**MATERIAL SHOWN**
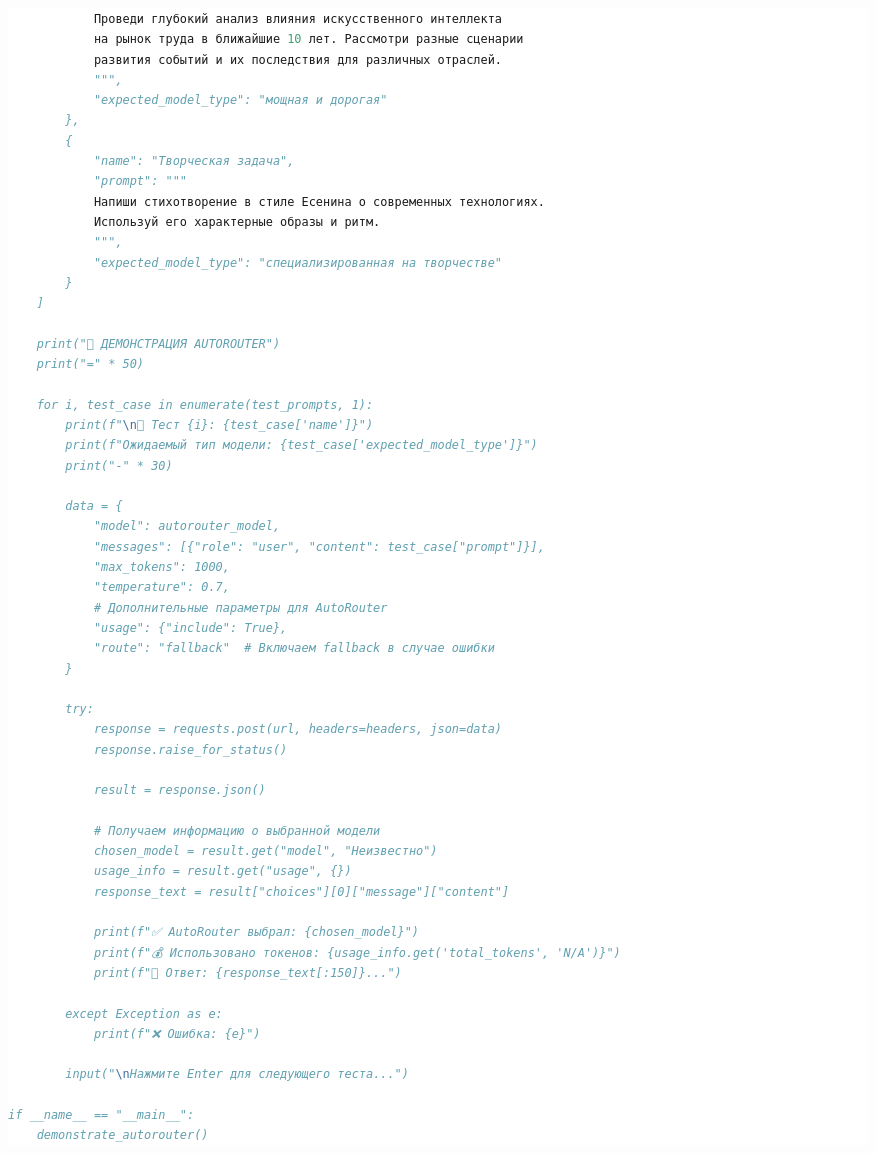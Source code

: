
 ```python
            Проведи глубокий анализ влияния искусственного интеллекта 
            на рынок труда в ближайшие 10 лет. Рассмотри разные сценарии
            развития событий и их последствия для различных отраслей.
            """,
            "expected_model_type": "мощная и дорогая"
        },
        {
            "name": "Творческая задача",
            "prompt": """
            Напиши стихотворение в стиле Есенина о современных технологиях.
            Используй его характерные образы и ритм.
            """,
            "expected_model_type": "специализированная на творчестве"
        }
    ]
    
    print("🤖 ДЕМОНСТРАЦИЯ AUTOROUTER")
    print("=" * 50)
    
    for i, test_case in enumerate(test_prompts, 1):
        print(f"\n📝 Тест {i}: {test_case['name']}")
        print(f"Ожидаемый тип модели: {test_case['expected_model_type']}")
        print("-" * 30)
        
        data = {
            "model": autorouter_model,
            "messages": [{"role": "user", "content": test_case["prompt"]}],
            "max_tokens": 1000,
            "temperature": 0.7,
            # Дополнительные параметры для AutoRouter
            "usage": {"include": True},
            "route": "fallback"  # Включаем fallback в случае ошибки
        }
        
        try:
            response = requests.post(url, headers=headers, json=data)
            response.raise_for_status()
            
            result = response.json()
            
            # Получаем информацию о выбранной модели
            chosen_model = result.get("model", "Неизвестно")
            usage_info = result.get("usage", {})
            response_text = result["choices"][0]["message"]["content"]
            
            print(f"✅ AutoRouter выбрал: {chosen_model}")
            print(f"💰 Использовано токенов: {usage_info.get('total_tokens', 'N/A')}")
            print(f"📄 Ответ: {response_text[:150]}...")
            
        except Exception as e:
            print(f"❌ Ошибка: {e}")
        
        input("\nНажмите Enter для следующего теста...")

if __name__ == "__main__":
    demonstrate_autorouter()
```
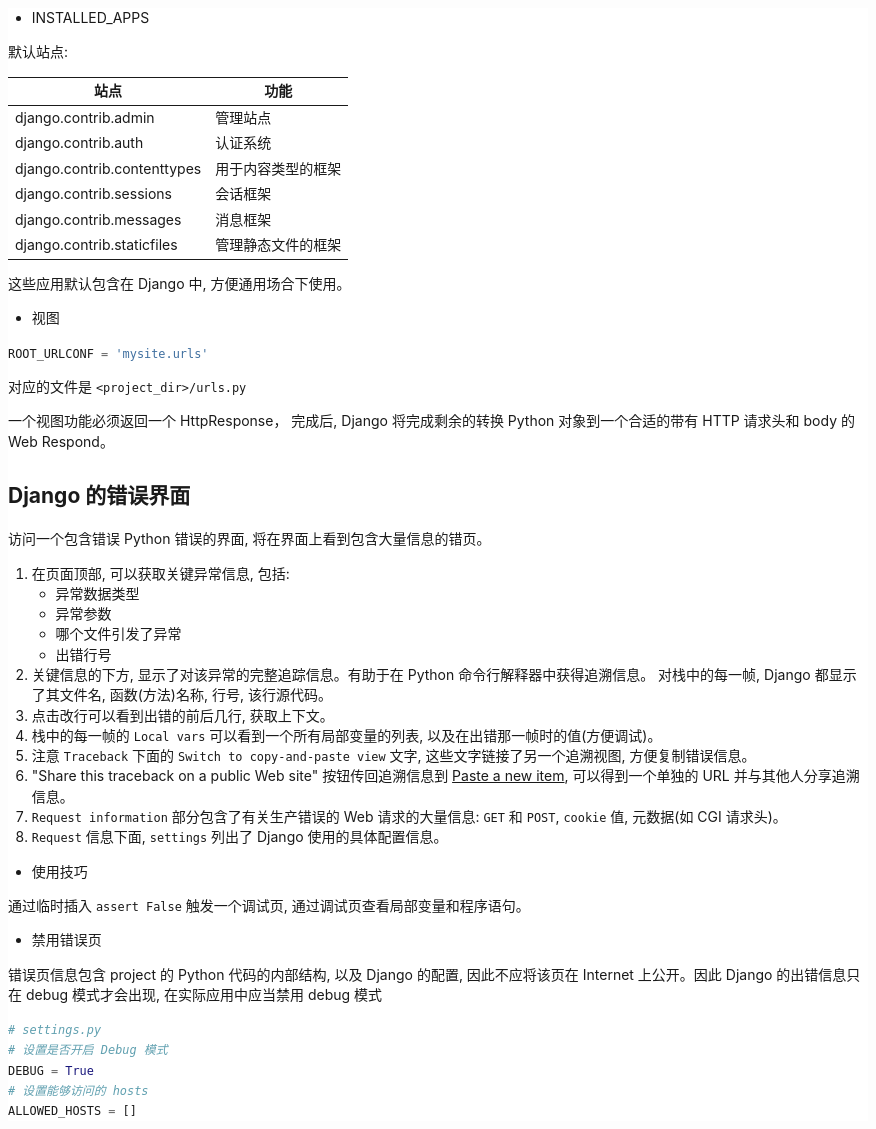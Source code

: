 - INSTALLED_APPS

默认站点:

站点 | 功能
---|---
django.contrib.admin | 管理站点
django.contrib.auth | 认证系统
django.contrib.contenttypes | 用于内容类型的框架
django.contrib.sessions | 会话框架
django.contrib.messages | 消息框架
django.contrib.staticfiles | 管理静态文件的框架

这些应用默认包含在 Django 中, 方便通用场合下使用。

- 视图

```python
ROOT_URLCONF = 'mysite.urls'
```

对应的文件是 ```<project_dir>/urls.py```

一个视图功能必须返回一个 HttpResponse， 完成后, Django 将完成剩余的转换 Python 对象到一个合适的带有 HTTP 请求头和 body 的 Web Respond。



## Django 的错误界面

访问一个包含错误 Python 错误的界面, 将在界面上看到包含大量信息的错页。

1. 在页面顶部, 可以获取关键异常信息, 包括:
    - 异常数据类型
    - 异常参数
    - 哪个文件引发了异常
    - 出错行号
2. 关键信息的下方, 显示了对该异常的完整追踪信息。有助于在 Python 命令行解释器中获得追溯信息。 对栈中的每一帧, Django 都显示了其文件名, 函数(方法)名称, 行号, 该行源代码。
3. 点击改行可以看到出错的前后几行, 获取上下文。
4. 栈中的每一帧的 ```Local vars``` 可以看到一个所有局部变量的列表, 以及在出错那一帧时的值(方便调试)。
5. 注意 ```Traceback``` 下面的 ```Switch to copy-and-paste view``` 文字, 这些文字链接了另一个追溯视图,  方便复制错误信息。
6. "Share this traceback on a public Web site" 按钮传回追溯信息到 [Paste a new item](http://www.dpaste.com), 可以得到一个单独的 URL 并与其他人分享追溯信息。
7. ```Request information``` 部分包含了有关生产错误的 Web 请求的大量信息: ```GET``` 和 ```POST```, ```cookie``` 值, 元数据(如 CGI 请求头)。
8. ```Request``` 信息下面, ```settings``` 列出了 Django 使用的具体配置信息。

- 使用技巧

通过临时插入 ```assert False``` 触发一个调试页, 通过调试页查看局部变量和程序语句。

- 禁用错误页

错误页信息包含 project 的 Python 代码的内部结构, 以及 Django 的配置, 因此不应将该页在 Internet 上公开。因此 Django 的出错信息只在 debug 模式才会出现, 在实际应用中应当禁用 debug 模式

```python
# settings.py
# 设置是否开启 Debug 模式
DEBUG = True
# 设置能够访问的 hosts
ALLOWED_HOSTS = []
```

**DIRECTIONS**
The answer must be a single number: the count of lines in the entries that include "json".

**YOUR SOLUTION**
2